Comparative Visions of the Apocalypse
Associate Professor Matthew Carey has published a special issue on 'Comparative Visions of the Apocalypse,' in the journal Terrain anthropologie & sciences humaines, featuring an article written by Stine Krøijer, associate professor at the Department of Anthropology, titled 'Undermining life.'
It has almost become a truism to suggest that atomic weapons ushered in a new era in which, for the first time, humanity had to face the possibility of its extinction as a species. The apocalypse they presaged had an immediate and absolute quality. But how then are we to understand the apocalyptic imaginaries of an Amerindian tribe, faced with the possibility of their annihilation? Is their apocalypse somehow less total or merely partial because it only concerns a fraction of humanity rather than its entirety?

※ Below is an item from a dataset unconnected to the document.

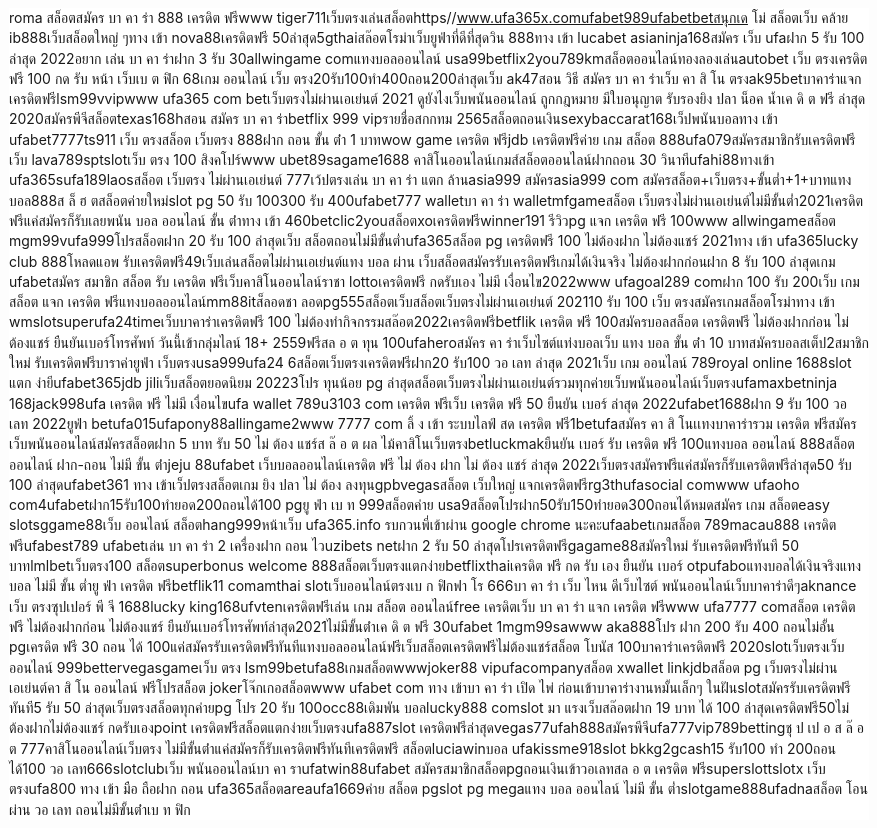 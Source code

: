 roma สล็อตสมัคร บา คา ร่า 888 เครดิต ฟรีwww tiger711เว็บตรงเล่นสล็อตhttps//www.ufa365x.comufabet989ufabetbetสนุกเด โม่ สล็อตเว็บ คล้าย ib888เว็บสล็อตใหญ่ ๆทาง เข้า nova88เครดิตฟรี 50ล่าสุด5gthaiสล๊อตโรม่าเว็บยูฟ่าที่ดีที่สุดวิน 888ทาง เข้า lucabet asianinja168สมัคร เว็บ ufaฝาก 5 รับ 100 ล่าสุด 2022อยาก เล่น บา คา ร่าฝาก 3 รับ 30allwingame comแทงบอลออนไลน์ usa99betflix2you789kmสล็อตออนไลน์ทองลองเล่นautobet เว็บ ตรงเครดิต ฟรี 100 กด รับ หน้า เว็บเบ ต ฟิก 68เกม ออนไลน์ เว็บ ตรง20รับ100ทํา400ถอน200ล่าสุดเว็บ ak47สอน วิธี สมัคร บา คา ร่าเว็บ คา สิ โน ตรงak95betบาคาร่าแจกเครดิตฟรีlsm99vvipwww ufa365 com betเว็บตรงไม่ผ่านเอเย่นต์ 2021 ดูยังไงเว็บพนันออนไลน์ ถูกกฎหมาย มีใบอนุญาต รับรองยิง ปลา น็อค น้ำเค ดิ ต ฟรี ล่าสุด 2020สมัครพีจีสล็อตtexas168hสอน สมัคร บา คา ร่าbetflix 999 vipรายชื่อสกกทม 2565สล็อตถอนเงินsexybaccarat168เว็ปพนันบอลทาง เข้า ufabet7777ts911 เว็บ ตรงสล็อต เว็บตรง 888ฝาก ถอน ขั้น ต่ํา 1 บาทwow game เครดิต ฟรีjdb เครดิตฟรีค่าย เกม สล็อต 888ufa079สมัครสมาชิกรับเครดิตฟรีเว็บ lava789sptslotเว็บ ตรง 100 สิงคโปร์www ubet89sagame1688 คาสิโนออนไลน์เกมส์สล็อตออนไลน์ฝากถอน 30 วินาทีufahi88ทางเข้า ufa365sufa189laosสล็อต เว็บตรง ไม่ผ่านเอเย่นต์ 777เว้ปตรงเล่น บา คา ร่า แตก ล้านasia999 สมัครasia999 com สมัครสล็อต+เว็บตรง+ขั้นต่ำ+1+บาทแทงบอล888ส ล็ ฮ ตสล็อตค่ายใหม่slot pg 50 รับ 100300 รับ 400ufabet777 walletบา คา ร่า walletmfgameสล็อต เว็บตรงไม่ผ่านเอเย่นต์ไม่มีขั้นต่ำ2021เครดิตฟรีแค่สมัครก็รับเลยพนัน บอล ออนไลน์ ขั้น ต่ําทาง เข้า 460betclic2youสล็อตxoเครดิตฟรีwinner191 รีวิวpg แจก เครดิต ฟรี 100www allwingameสล็อต mgm99vufa999โปรสล็อตฝาก 20 รับ 100 ล่าสุดเว็บ สล็อตถอนไม่มีขั้นต่ำufa365สล็อต pg เครดิตฟรี 100 ไม่ต้องฝาก ไม่ต้องแชร์ 2021ทาง เข้า ufa365lucky club 888โหลดแอพ รับเครดิตฟรี49เว็บเล่นสล็อตไม่ผ่านเอเย่นต์แทง บอล ผ่าน เว็บสล็อตสมัครรับเครดิตฟรีเกมได้เงินจริง ไม่ต้องฝากก่อนฝาก 8 รับ 100 ล่าสุดเกม ufabetสมัคร สมาชิก สล็อต รับ เครดิต ฟรีเว็บคาสิโนออนไลน์ราชา lottoเครดิตฟรี กดรับเอง ไม่มี เงื่อนไข2022www ufagoal289 comฝาก 100 รับ 200เว็บ เกม สล็อต แจก เครดิต ฟรีแทงบอลออนไลน์mm88itส็ลอดชา ลอดpg555สล็อตเว็บสล็อตเว็บตรงไม่ผ่านเอเย่นต์ 202110 รับ 100 เว็บ ตรงสมัครเกมสล็อตโรม่าทาง เข้า wmslotsuperufa24timeเว็บบาคาร่าเครดิตฟรี 100 ไม่ต้องทำกิจกรรมสล๊อต2022เครดิตฟรีbetflik เครดิต ฟรี 100สมัครบอลสล็อต เครดิตฟรี ไม่ต้องฝากก่อน ไม่ต้องแชร์ ยืนยันเบอร์โทรศัพท์ วันนี้เข้ากลุ่มไลน์ 18+ 2559ฟรีสล อ ต ทุน 100ufaheroสมัคร คา ร่าเว็บไซต์แท่งบอลเว็บ แทง บอล ขั้น ต่ํา 10 บาทสมัครบอลสเต็ป2สมาชิกใหม่ รับเครดิตฟรีบาราค่ายูฟ่า เว็บตรงusa999ufa24 6สล็อตเว็บตรงเครดิตฟรีฝาก20 รับ100 วอ เลท ล่าสุด 2021เว็บ เกม ออนไลน์ 789royal online 1688slot แตก ง่ายีufabet365jdb jiliเว็บสล็อตยอดนิยม 20223โปร ทุนน้อย pg ล่าสุดสล็อตเว็บตรงไม่ผ่านเอเย่นต์รวมทุกค่ายเว็บพนันออนไลน์เว็บตรงufamaxbetninja 168jack998ufa เครดิต ฟรี ไม่มี เงื่อนไขufa wallet 789u3103 com เครดิต ฟรีเว็บ เครดิต ฟรี 50 ยืนยัน เบอร์ ล่าสุด 2022ufabet1688ฝาก 9 รับ 100 วอ เลท 2022ยูฟ่า betufa015ufapony88allingame2www 7777 com ลิ้ ง เข้า ระบบไลฟ์ สด เครดิต ฟรี1betufaสมัคร คา สิ โนเเทงบาคาร่ารวม เครดิต ฟรีสมัครเว็บพนันออนไลน์สมัครสล็อตฝาก 5 บาท รับ 50 ไม่ ต้อง แชร์ส ล๊ อ ต ผล ไม้คาสิโนเว็บตรงbetluckmakยืนยัน เบอร์ รับ เครดิต ฟรี 100แทงบอล ออนไลน์ 888สล็อตออนไลน์ ฝาก-ถอน ไม่มี ขั้น ต่ําjeju 88ufabet เว็บบอลออนไลน์เครดิต ฟรี ไม่ ต้อง ฝาก ไม่ ต้อง แชร์ ล่าสุด 2022เว็บตรงสมัครฟรีแค่สมัครก็รับเครดิตฟรีล่าสุด50 รับ 100 ล่าสุดufabet361 ทาง เข้าเว็ปตรงสล็อตเกม ยิง ปลา ไม่ ต้อง ลงทุนgpbvegasสล็อต เว็บใหญ่ แจกเครดิตฟรีrg3thufasocial comwww ufaoho com4ufabetฝาก15รับ100ทํายอด200ถอนได้100 pgยู ฟ่า เบ ท 999สล็อตค่าย usa9สล็อตโปรฝาก50รับ150ทํายอด300ถอนได้หมดสมัคร เกม สล็อตeasy slotsggame88เว็บ ออนไลน์ สล็อตhang999หน้าเว็บ ufa365.info รบกวนพี่เข้าผ่าน google chrome นะคะufaabetเกมสล็อต 789macau888 เครดิต ฟรีufabest789 ufabetเล่น บา คา ร่า 2 เครื่องฝาก ถอน ไวuzibets netฝาก 2 รับ 50 ล่าสุดโปรเครดิตฟรีgagame88สมัครใหม่ รับเครดิตฟรีทันที 50 บาทlmlbetเว็บตรง100 สล็อตsuperbonus welcome 888สล็อตเว็บตรงแตกง่ายbetflixthaiเครดิต ฟรี กด รับ เอง ยืนยัน เบอร์ otpufaboแทงบอลได้เงินจริงแทง บอล ไม่มี ขั้น ต่ำยู ฟ่า เครดิต ฟรีbetflik11 comamthai slotเว็บออนไลน์ตรงเบ ก ฟิกฟา โร 666บา คา ร่า เว็บ ไหน ดีเว็บไซต์ พนันออนไลน์เว็บบาคาร่าดีๆaknance เว็บ ตรงซุปเปอร์ พี จี 1688lucky king168ufvtenเครดิตฟรีเล่น เกม สล็อต ออนไลน์free เครดิตเว็บ บา คา ร่า แจก เครดิต ฟรีwww ufa7777 comสล็อต เครดิตฟรี ไม่ต้องฝากก่อน ไม่ต้องแชร์ ยืนยันเบอร์โทรศัพท์ล่าสุด2021ไม่มีขั้นต่ําเค ดิ ต ฟรี 30ufabet 1mgm99sawww aka888โปร ฝาก 200 รับ 400 ถอนไม่อั้น pgเครดิต ฟรี 30 ถอน ได้ 100แค่สมัครรับเครดิตฟรีทันทีแทงบอลออนไลน์ฟรีเว็บสล็อตเครดิตฟรีไม่ต้องแชร์สล็อต โบนัส 100บาคาร่าเครดิตฟรี 2020slotเว็บตรงเว็บ ออนไลน์ 999bettervegasgameเว็บ ตรง lsm99betufa88เกมสล็อตwwwjoker88 vipufacompanyสล็อต xwallet linkjdbสล็อต pg เว็บตรงไม่ผ่านเอเย่นต์คา สิ โน ออนไลน์ ฟรีโปรสล็อต jokerโจ๊กเกอสล็อตwww ufabet com ทาง เข้าบา คา ร่า เปิด ไพ่ ก่อนเข้าบาคาร่างานหมั้นเล็กๆ ในฝันslotสมัครรับเครดิตฟรีทันที5 รับ 50 ล่าสุดเว็บตรงสล็อตทุกค่ายpg โปร 20 รับ 100occ88เดิมพัน บอลlucky888 comslot มา แรงเว็บสล๊อตฝาก 19 บาท ได้ 100 ล่าสุดเครดิตฟรี50ไม่ต้องฝากไม่ต้องแชร์ กดรับเองpoint เครดิตฟรีสล็อตแตกง่ายเว็บตรงufa887slot เครดิตฟรีล่าสุดvegas77ufah888สมัครพีจีufa777vip789bettingชุ ป เป อ ส ล๊ อ ต 777คาสิโนออนไลน์เว็บตรง ไม่มีขั้นต่ําแค่สมัครก็รับเครดิตฟรีทันทีเครดิตฟรี สล็อตluciawinบอล ufakissme918slot bkkg2gcash15 รับ100 ทํา 200ถอนได้100 วอ เลท666slotclubเว็บ พนันออนไลน์บา คา ราufatwin88ufabet สมัครสมาชิกสล็อตpgถอนเงินเข้าวอเลทสล อ ต เครดิต ฟรีsuperslottslotx เว็บตรงufa800 ทาง เข้า มือ ถือฝาก ถอน ufa365สล็อตareaufa1669ค่าย สล็อต pgslot pg megaแทง บอล ออนไลน์ ไม่มี ขั้น ต่ำslotgame888ufadnaสล็อต โอน ผ่าน วอ เลท ถอนไม่มีขั้นต่ําเบ ท ฟิก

This special issue argues that the apocalypse is never partial, but always plural. Each apocalypse takes a different object – sometimes a tribe, sometimes humanity, sometimes a civilization – and that each of these objects represents a different moral community constructed (for the purposes of its annihilation) as a necessarily total social and conceptual entity, and potentially subject to erasure. The articles explore the range and diversity of possible apocalypses as well as the worlds they promise to extinguish.
Matthew Carey, Comparative Visions of the Apocalypse, Terrain anthropologie & sciences humaines, Issue 71, April 2019.